Task details:
Below are some records; find each line that carries the word "view" and copy it.

Provided records:
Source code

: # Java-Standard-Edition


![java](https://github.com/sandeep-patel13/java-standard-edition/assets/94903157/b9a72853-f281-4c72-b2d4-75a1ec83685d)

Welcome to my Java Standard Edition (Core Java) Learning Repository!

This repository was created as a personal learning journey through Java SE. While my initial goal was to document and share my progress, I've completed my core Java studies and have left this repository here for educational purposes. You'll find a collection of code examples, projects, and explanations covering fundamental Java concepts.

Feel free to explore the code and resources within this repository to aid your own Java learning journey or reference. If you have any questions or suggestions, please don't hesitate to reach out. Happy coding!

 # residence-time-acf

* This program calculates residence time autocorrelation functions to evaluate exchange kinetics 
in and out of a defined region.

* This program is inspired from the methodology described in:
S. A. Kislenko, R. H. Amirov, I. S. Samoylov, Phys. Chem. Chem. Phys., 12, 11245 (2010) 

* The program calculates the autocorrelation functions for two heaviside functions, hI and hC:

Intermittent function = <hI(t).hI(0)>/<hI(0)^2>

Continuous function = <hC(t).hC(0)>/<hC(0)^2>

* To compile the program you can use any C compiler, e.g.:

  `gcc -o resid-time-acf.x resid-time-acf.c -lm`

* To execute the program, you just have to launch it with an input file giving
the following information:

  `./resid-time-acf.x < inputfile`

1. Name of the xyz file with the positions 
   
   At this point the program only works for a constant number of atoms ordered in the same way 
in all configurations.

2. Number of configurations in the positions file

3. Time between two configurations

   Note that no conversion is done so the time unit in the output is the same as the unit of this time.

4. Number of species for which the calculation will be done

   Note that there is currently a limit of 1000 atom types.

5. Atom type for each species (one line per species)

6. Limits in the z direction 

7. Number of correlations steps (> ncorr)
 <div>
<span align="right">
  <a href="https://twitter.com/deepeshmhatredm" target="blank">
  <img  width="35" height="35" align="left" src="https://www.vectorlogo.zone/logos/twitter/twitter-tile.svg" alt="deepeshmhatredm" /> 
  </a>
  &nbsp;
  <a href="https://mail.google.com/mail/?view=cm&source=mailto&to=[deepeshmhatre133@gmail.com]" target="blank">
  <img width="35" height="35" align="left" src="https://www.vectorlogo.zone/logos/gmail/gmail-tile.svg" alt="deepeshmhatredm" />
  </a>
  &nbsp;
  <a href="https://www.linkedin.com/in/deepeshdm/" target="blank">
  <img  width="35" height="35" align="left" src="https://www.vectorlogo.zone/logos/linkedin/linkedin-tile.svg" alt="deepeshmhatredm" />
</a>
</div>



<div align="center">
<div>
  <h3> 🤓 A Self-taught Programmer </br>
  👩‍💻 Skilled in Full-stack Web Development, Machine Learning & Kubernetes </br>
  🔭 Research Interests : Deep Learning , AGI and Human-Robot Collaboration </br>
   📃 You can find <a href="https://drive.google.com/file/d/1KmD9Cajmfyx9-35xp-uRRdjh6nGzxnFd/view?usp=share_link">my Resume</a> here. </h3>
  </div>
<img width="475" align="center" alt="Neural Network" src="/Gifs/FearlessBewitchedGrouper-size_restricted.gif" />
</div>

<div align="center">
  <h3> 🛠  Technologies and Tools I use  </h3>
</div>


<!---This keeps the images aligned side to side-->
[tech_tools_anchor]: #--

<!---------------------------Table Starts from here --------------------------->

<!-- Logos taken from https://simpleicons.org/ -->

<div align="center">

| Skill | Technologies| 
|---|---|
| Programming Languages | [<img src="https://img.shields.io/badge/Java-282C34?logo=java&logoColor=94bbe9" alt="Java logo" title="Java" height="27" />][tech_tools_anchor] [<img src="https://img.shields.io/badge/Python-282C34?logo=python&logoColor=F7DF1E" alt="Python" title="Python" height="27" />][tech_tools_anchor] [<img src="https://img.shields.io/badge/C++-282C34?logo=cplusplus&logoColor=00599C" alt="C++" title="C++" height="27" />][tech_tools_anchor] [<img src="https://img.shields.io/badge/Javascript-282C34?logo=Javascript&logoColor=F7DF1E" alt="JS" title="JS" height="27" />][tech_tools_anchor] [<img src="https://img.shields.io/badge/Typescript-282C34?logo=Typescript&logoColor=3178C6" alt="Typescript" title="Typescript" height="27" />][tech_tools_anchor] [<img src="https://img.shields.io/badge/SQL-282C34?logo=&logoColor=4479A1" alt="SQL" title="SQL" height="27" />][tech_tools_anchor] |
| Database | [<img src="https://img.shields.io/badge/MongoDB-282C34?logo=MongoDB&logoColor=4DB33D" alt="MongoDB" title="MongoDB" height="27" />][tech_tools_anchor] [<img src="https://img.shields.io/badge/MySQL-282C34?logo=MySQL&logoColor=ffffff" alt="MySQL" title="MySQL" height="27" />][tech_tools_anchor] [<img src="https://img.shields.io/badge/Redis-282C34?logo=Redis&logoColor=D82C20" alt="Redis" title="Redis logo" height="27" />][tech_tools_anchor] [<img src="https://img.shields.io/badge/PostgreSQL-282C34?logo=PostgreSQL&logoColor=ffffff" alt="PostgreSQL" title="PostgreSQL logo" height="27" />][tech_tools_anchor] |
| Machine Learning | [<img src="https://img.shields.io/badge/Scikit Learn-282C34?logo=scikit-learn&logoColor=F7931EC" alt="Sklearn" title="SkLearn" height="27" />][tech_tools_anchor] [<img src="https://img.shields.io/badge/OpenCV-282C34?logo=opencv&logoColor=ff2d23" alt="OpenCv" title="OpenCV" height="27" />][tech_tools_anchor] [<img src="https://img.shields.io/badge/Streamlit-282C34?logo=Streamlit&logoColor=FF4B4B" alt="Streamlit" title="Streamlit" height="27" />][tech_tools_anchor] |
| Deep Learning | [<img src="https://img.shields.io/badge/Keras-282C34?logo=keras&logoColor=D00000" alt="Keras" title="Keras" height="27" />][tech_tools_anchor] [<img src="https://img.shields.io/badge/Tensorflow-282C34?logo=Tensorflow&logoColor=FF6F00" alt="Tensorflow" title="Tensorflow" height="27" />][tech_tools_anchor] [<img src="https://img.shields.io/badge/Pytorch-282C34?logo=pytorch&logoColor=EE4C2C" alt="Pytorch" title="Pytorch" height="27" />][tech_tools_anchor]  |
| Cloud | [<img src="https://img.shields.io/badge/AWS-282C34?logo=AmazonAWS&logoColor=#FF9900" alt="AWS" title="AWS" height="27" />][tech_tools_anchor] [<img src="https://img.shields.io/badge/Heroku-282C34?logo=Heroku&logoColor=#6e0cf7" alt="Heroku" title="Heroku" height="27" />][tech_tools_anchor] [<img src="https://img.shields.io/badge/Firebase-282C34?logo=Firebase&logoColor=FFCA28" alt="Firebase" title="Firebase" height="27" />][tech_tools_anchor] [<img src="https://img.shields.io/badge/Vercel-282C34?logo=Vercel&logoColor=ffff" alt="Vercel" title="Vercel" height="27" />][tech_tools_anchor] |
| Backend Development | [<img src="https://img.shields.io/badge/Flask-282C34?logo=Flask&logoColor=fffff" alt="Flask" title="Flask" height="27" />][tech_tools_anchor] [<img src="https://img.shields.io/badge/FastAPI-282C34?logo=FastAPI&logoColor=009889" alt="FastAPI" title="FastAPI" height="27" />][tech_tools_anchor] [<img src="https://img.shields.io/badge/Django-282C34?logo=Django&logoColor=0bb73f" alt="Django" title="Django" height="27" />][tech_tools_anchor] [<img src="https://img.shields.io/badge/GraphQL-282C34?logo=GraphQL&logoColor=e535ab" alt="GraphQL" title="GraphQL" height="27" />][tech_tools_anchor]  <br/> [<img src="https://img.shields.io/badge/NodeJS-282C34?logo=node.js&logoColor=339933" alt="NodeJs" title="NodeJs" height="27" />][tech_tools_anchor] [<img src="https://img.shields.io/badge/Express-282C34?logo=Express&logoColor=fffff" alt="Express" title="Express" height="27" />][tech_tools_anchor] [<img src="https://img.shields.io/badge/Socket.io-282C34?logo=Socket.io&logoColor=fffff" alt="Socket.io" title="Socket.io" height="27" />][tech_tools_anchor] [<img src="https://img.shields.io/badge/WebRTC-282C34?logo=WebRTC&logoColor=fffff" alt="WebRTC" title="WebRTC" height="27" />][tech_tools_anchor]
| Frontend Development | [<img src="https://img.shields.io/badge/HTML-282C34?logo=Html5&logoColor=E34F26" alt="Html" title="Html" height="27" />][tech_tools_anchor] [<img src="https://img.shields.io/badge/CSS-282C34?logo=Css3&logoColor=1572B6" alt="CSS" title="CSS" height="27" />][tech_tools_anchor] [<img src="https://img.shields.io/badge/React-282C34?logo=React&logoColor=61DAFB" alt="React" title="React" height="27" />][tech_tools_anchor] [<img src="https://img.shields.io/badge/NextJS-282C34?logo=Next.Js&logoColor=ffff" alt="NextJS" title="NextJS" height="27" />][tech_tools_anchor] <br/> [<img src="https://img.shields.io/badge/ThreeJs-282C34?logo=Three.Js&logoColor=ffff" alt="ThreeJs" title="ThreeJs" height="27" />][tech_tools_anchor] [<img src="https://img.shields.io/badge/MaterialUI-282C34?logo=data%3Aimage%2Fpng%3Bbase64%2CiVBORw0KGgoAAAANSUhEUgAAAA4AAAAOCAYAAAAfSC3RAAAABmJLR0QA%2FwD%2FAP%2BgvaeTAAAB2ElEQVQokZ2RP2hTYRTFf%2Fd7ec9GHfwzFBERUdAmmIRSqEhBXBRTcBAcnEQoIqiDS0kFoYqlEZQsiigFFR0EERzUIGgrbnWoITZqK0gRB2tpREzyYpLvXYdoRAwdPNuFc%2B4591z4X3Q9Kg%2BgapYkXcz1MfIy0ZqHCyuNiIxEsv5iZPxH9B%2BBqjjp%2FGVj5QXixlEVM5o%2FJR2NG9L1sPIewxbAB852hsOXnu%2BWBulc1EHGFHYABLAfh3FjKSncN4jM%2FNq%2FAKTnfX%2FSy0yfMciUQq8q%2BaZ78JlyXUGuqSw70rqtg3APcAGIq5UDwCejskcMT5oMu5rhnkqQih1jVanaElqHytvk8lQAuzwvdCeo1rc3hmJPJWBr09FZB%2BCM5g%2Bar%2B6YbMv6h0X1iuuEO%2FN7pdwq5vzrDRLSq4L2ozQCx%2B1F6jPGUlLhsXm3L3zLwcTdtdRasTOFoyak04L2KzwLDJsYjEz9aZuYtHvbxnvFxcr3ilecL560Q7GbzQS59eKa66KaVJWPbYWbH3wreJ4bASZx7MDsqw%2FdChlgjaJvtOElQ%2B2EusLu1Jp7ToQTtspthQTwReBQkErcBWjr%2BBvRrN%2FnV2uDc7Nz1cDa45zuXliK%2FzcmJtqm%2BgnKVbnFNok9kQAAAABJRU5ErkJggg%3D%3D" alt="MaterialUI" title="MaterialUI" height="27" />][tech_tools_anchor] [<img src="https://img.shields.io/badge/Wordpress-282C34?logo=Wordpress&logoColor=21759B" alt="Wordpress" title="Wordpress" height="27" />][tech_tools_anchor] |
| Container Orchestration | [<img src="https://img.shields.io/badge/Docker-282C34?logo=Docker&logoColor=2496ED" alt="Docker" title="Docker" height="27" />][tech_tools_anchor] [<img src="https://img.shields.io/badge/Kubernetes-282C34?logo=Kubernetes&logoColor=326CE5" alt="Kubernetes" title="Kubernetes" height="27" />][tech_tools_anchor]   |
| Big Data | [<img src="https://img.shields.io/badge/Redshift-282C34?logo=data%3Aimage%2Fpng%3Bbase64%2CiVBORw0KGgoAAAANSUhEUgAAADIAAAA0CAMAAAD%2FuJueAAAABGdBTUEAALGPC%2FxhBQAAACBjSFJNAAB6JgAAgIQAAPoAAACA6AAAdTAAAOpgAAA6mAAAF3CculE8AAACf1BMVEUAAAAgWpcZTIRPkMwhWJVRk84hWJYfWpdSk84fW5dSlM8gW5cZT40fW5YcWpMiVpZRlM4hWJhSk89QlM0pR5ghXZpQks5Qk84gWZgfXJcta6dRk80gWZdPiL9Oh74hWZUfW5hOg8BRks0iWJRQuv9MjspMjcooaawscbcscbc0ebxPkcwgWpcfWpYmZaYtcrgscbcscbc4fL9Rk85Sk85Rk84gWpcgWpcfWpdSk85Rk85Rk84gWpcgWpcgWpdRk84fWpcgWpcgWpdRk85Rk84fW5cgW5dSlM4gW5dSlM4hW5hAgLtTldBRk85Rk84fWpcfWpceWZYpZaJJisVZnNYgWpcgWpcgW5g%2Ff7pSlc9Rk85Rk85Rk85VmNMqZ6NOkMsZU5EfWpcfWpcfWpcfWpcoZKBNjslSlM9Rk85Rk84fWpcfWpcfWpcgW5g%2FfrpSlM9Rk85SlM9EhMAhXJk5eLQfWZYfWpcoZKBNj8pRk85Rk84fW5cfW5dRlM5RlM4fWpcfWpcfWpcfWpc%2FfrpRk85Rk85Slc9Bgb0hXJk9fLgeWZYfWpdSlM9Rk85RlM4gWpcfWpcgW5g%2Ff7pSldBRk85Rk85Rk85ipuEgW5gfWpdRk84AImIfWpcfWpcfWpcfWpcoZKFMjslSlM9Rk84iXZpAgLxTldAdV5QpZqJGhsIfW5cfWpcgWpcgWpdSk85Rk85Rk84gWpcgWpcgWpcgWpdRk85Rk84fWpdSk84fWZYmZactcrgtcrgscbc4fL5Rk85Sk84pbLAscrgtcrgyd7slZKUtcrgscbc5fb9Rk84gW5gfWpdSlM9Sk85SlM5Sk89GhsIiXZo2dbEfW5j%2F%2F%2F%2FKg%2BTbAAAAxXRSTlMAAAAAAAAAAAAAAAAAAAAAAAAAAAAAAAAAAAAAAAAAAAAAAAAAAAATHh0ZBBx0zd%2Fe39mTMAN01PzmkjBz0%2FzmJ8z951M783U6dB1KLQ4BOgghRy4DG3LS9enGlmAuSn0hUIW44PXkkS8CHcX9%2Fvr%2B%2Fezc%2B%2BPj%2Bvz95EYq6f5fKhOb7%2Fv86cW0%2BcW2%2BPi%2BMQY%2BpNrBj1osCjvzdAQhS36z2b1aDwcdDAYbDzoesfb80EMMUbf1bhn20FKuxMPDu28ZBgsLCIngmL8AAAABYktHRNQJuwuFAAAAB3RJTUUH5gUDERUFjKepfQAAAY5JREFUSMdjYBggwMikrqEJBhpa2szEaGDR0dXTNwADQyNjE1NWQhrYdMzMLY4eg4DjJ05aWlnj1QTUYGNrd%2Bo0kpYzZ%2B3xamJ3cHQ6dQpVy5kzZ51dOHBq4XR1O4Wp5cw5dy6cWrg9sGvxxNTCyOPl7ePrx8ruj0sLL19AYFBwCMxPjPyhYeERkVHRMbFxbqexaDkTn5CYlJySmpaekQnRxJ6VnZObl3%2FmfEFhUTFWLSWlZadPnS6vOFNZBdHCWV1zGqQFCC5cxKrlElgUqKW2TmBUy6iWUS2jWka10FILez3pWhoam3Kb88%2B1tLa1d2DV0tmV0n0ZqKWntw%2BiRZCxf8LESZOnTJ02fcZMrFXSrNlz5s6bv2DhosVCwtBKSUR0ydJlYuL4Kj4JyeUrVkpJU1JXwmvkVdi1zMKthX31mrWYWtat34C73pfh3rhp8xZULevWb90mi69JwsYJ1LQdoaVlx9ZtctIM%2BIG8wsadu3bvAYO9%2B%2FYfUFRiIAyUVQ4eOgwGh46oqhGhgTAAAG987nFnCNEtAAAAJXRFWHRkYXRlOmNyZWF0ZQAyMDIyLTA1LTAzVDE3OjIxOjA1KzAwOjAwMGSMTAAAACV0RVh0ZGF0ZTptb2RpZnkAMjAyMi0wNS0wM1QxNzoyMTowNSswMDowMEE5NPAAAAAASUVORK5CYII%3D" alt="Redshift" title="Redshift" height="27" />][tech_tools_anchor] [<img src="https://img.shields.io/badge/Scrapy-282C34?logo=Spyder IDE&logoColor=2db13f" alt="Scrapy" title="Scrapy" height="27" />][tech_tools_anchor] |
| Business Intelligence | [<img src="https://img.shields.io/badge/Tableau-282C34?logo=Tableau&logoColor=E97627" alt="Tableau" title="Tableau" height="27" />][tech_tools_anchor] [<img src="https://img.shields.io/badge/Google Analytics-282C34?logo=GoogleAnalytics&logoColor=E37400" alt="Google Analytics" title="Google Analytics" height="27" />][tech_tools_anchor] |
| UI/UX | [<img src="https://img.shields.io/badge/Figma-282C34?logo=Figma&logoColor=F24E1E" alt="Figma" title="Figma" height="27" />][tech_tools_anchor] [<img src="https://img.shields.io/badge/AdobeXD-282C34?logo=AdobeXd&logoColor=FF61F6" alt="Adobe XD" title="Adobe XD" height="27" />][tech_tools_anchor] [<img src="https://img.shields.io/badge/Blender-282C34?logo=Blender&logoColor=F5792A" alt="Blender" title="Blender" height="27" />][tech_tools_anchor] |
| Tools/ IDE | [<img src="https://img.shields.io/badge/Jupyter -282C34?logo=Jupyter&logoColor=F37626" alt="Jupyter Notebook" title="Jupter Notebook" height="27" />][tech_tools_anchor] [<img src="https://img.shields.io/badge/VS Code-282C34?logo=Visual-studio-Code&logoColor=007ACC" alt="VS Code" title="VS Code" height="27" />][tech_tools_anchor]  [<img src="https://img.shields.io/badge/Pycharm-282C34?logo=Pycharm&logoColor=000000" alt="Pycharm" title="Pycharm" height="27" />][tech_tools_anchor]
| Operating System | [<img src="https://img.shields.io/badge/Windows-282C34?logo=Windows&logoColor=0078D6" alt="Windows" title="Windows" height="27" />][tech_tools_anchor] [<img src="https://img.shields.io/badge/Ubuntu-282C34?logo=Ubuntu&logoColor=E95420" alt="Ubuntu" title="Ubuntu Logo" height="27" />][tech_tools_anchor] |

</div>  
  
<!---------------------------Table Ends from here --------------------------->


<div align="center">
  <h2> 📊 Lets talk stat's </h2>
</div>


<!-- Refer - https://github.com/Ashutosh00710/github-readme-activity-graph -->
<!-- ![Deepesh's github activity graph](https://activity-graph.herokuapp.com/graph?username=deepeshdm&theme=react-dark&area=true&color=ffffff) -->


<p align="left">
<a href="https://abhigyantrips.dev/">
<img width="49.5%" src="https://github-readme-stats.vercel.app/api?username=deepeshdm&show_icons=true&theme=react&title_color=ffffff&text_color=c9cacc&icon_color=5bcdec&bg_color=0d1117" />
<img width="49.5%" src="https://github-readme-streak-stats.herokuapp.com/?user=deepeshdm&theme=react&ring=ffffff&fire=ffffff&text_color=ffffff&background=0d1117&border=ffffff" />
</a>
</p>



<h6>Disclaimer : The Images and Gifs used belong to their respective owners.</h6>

Your solution:
  <a href="https://mail.google.com/mail/?view=cm&source=mailto&to=[deepeshmhatre133@gmail.com]" target="blank">
   📃 You can find <a href="https://drive.google.com/file/d/1KmD9Cajmfyx9-35xp-uRRdjh6nGzxnFd/view?usp=share_link">my Resume</a> here. </h3>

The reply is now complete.